** Data to process follows **

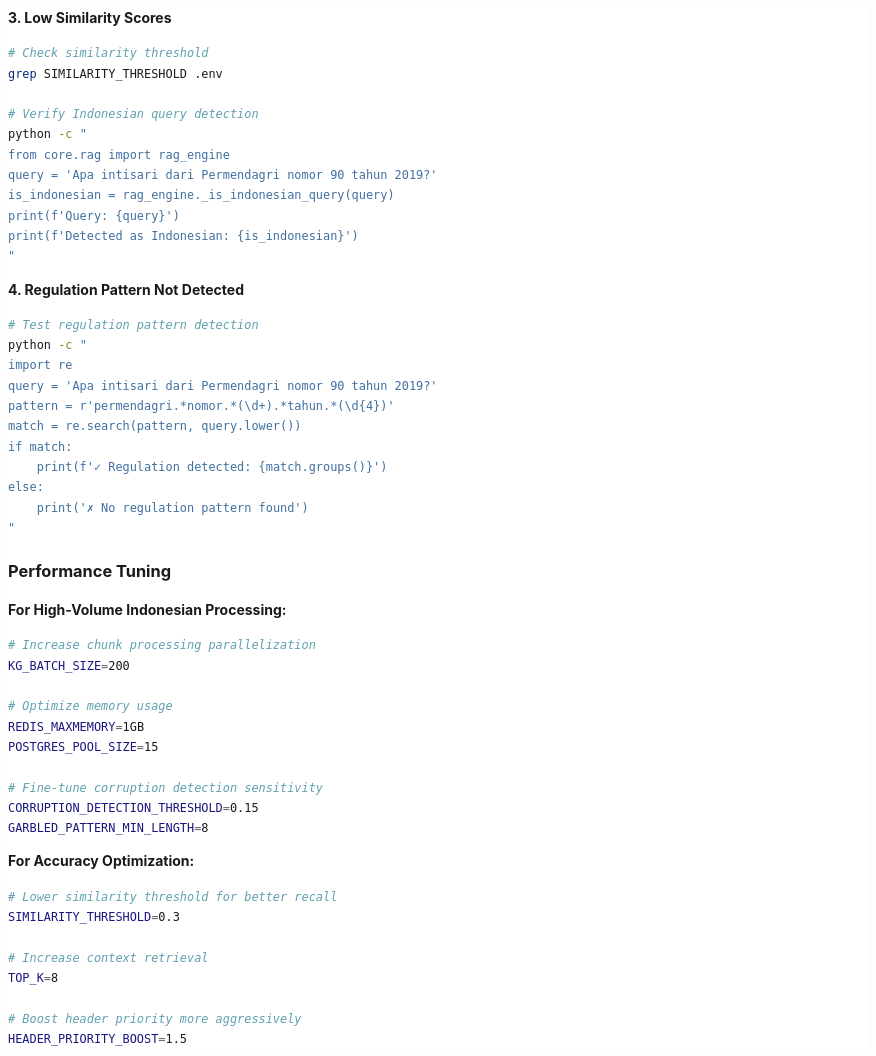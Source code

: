 **3. Low Similarity Scores**
```bash
# Check similarity threshold
grep SIMILARITY_THRESHOLD .env

# Verify Indonesian query detection
python -c "
from core.rag import rag_engine
query = 'Apa intisari dari Permendagri nomor 90 tahun 2019?'
is_indonesian = rag_engine._is_indonesian_query(query)
print(f'Query: {query}')
print(f'Detected as Indonesian: {is_indonesian}')
"
```

**4. Regulation Pattern Not Detected**
```bash
# Test regulation pattern detection
python -c "
import re
query = 'Apa intisari dari Permendagri nomor 90 tahun 2019?'
pattern = r'permendagri.*nomor.*(\d+).*tahun.*(\d{4})'
match = re.search(pattern, query.lower())
if match:
    print(f'✓ Regulation detected: {match.groups()}')
else:
    print('✗ No regulation pattern found')
"
```

### Performance Tuning

**For High-Volume Indonesian Processing:**
```bash
# Increase chunk processing parallelization
KG_BATCH_SIZE=200

# Optimize memory usage
REDIS_MAXMEMORY=1GB
POSTGRES_POOL_SIZE=15

# Fine-tune corruption detection sensitivity
CORRUPTION_DETECTION_THRESHOLD=0.15
GARBLED_PATTERN_MIN_LENGTH=8
```

**For Accuracy Optimization:**
```bash
# Lower similarity threshold for better recall
SIMILARITY_THRESHOLD=0.3

# Increase context retrieval
TOP_K=8

# Boost header priority more aggressively
HEADER_PRIORITY_BOOST=1.5
```
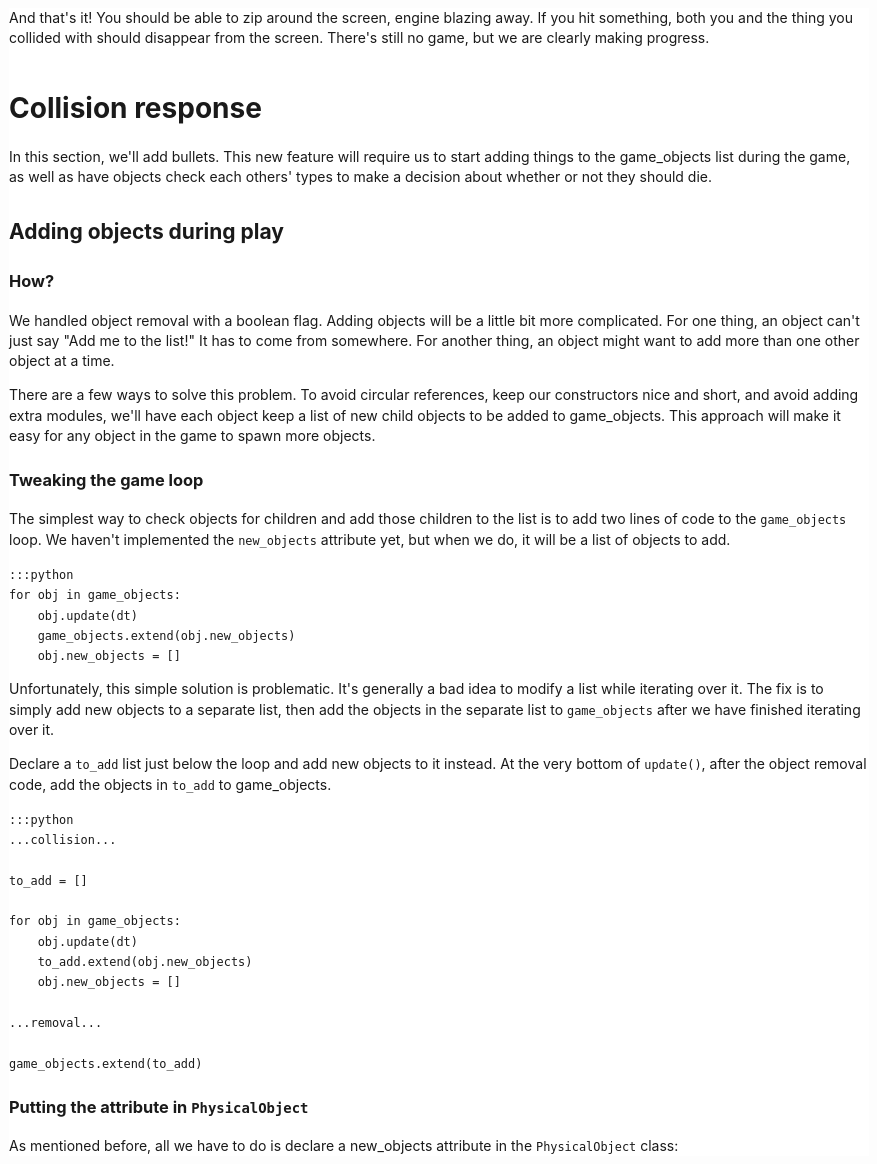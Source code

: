 And that's it! You should be able to zip around the screen, engine blazing
away. If you hit something, both you and the thing you collided with should
disappear from the screen. There's still no game, but we are clearly making
progress.

<a name="part4"> </a>
# Collision response

In this section, we'll add bullets. This new feature will require us to start
adding things to the game_objects list during the game, as well as have objects
check each others' types to make a decision about whether or not they should
die.

## Adding objects during play

### How?

We handled object removal with a boolean flag. Adding objects will be a little
bit more complicated. For one thing, an object can't just say "Add me to the
list!" It has to come from somewhere. For another thing, an object might want
to add more than one other object at a time.

There are a few ways to solve this problem. To avoid circular references, keep
our constructors nice and short, and avoid adding extra modules, we'll have
each object keep a list of new child objects to be added to game_objects. This
approach will make it easy for any object in the game to spawn more objects.

### Tweaking the game loop

The simplest way to check objects for children and add those children to the
list is to add two lines of code to the `game_objects` loop. We haven't
implemented the `new_objects` attribute yet, but when we do, it will be a list
of objects to add.

    :::python
    for obj in game_objects:
        obj.update(dt)
        game_objects.extend(obj.new_objects)
        obj.new_objects = []

Unfortunately, this simple solution is problematic. It's generally a bad idea
to modify a list while iterating over it. The fix is to simply add new objects
to a separate list, then add the objects in the separate list to `game_objects`
after we have finished iterating over it.

Declare a `to_add` list just below the loop and add new objects to it instead.
At the very bottom of `update()`, after the object removal code, add the
objects in `to_add` to game_objects.

    :::python
    ...collision...

    to_add = []

    for obj in game_objects:
        obj.update(dt)
        to_add.extend(obj.new_objects)
        obj.new_objects = []

    ...removal...

    game_objects.extend(to_add)

### Putting the attribute in `PhysicalObject`

As mentioned before, all we have to do is declare a new_objects attribute in
the `PhysicalObject` class:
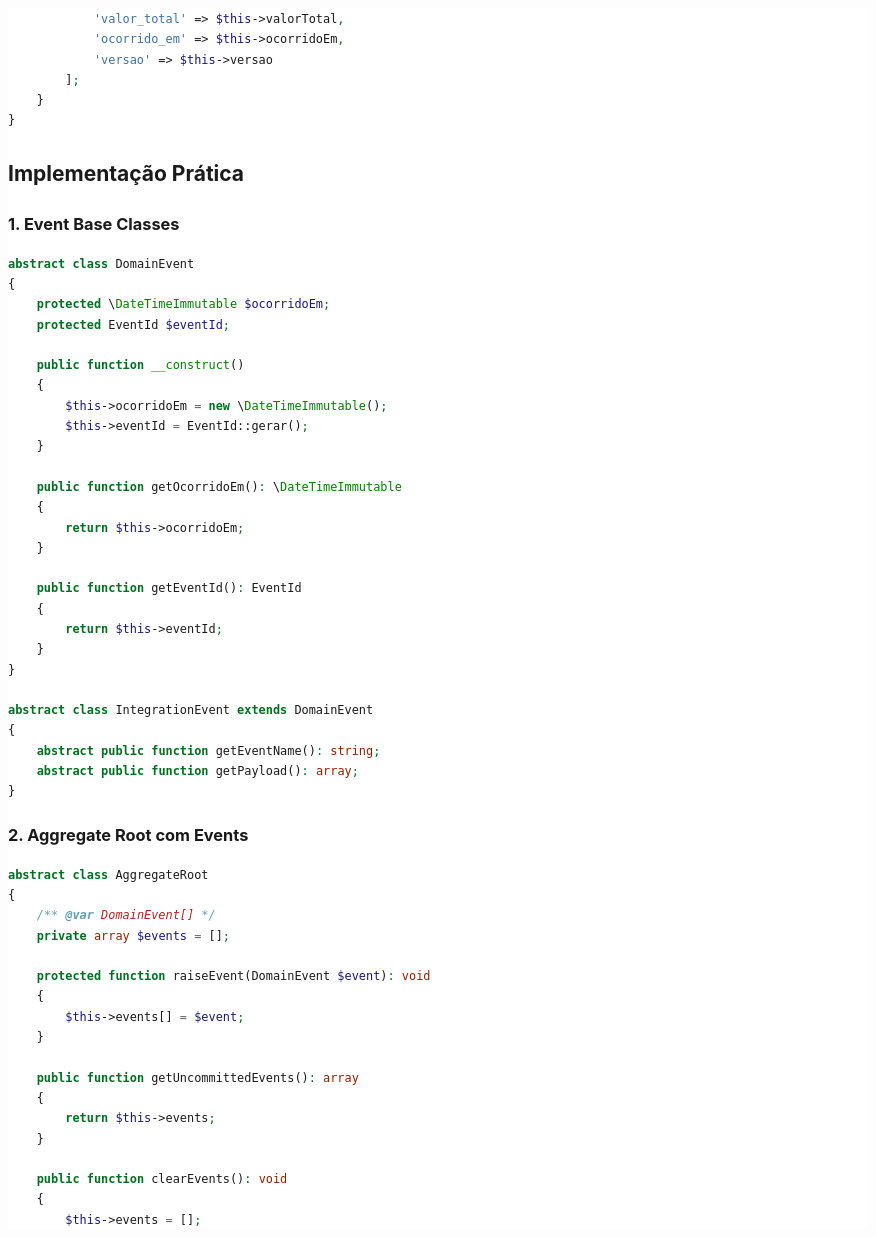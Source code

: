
 ```php
            'valor_total' => $this->valorTotal,
            'ocorrido_em' => $this->ocorridoEm,
            'versao' => $this->versao
        ];
    }
}
```

## Implementação Prática

### 1. Event Base Classes

```php
abstract class DomainEvent
{
    protected \DateTimeImmutable $ocorridoEm;
    protected EventId $eventId;
    
    public function __construct()
    {
        $this->ocorridoEm = new \DateTimeImmutable();
        $this->eventId = EventId::gerar();
    }
    
    public function getOcorridoEm(): \DateTimeImmutable
    {
        return $this->ocorridoEm;
    }
    
    public function getEventId(): EventId
    {
        return $this->eventId;
    }
}

abstract class IntegrationEvent extends DomainEvent
{
    abstract public function getEventName(): string;
    abstract public function getPayload(): array;
}
```

### 2. Aggregate Root com Events

```php
abstract class AggregateRoot
{
    /** @var DomainEvent[] */
    private array $events = [];
    
    protected function raiseEvent(DomainEvent $event): void
    {
        $this->events[] = $event;
    }
    
    public function getUncommittedEvents(): array
    {
        return $this->events;
    }
    
    public function clearEvents(): void
    {
        $this->events = [];
```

** End of Data to process **

Your goal. Print exactly the lines above from the one with "In this section, we'll" to the one with "At the very", including both.

Output for this exercise.
In this section, we'll add bullets. This new feature will require us to start
adding things to the game_objects list during the game, as well as have objects
check each others' types to make a decision about whether or not they should
die.

## Adding objects during play

### How?

We handled object removal with a boolean flag. Adding objects will be a little
bit more complicated. For one thing, an object can't just say "Add me to the
list!" It has to come from somewhere. For another thing, an object might want
to add more than one other object at a time.

There are a few ways to solve this problem. To avoid circular references, keep
our constructors nice and short, and avoid adding extra modules, we'll have
each object keep a list of new child objects to be added to game_objects. This
approach will make it easy for any object in the game to spawn more objects.

### Tweaking the game loop

The simplest way to check objects for children and add those children to the
list is to add two lines of code to the `game_objects` loop. We haven't
implemented the `new_objects` attribute yet, but when we do, it will be a list
of objects to add.

    :::python
    for obj in game_objects:
        obj.update(dt)
        game_objects.extend(obj.new_objects)
        obj.new_objects = []

Unfortunately, this simple solution is problematic. It's generally a bad idea
to modify a list while iterating over it. The fix is to simply add new objects
to a separate list, then add the objects in the separate list to `game_objects`
after we have finished iterating over it.

Declare a `to_add` list just below the loop and add new objects to it instead.
At the very bottom of `update()`, after the object removal code, add the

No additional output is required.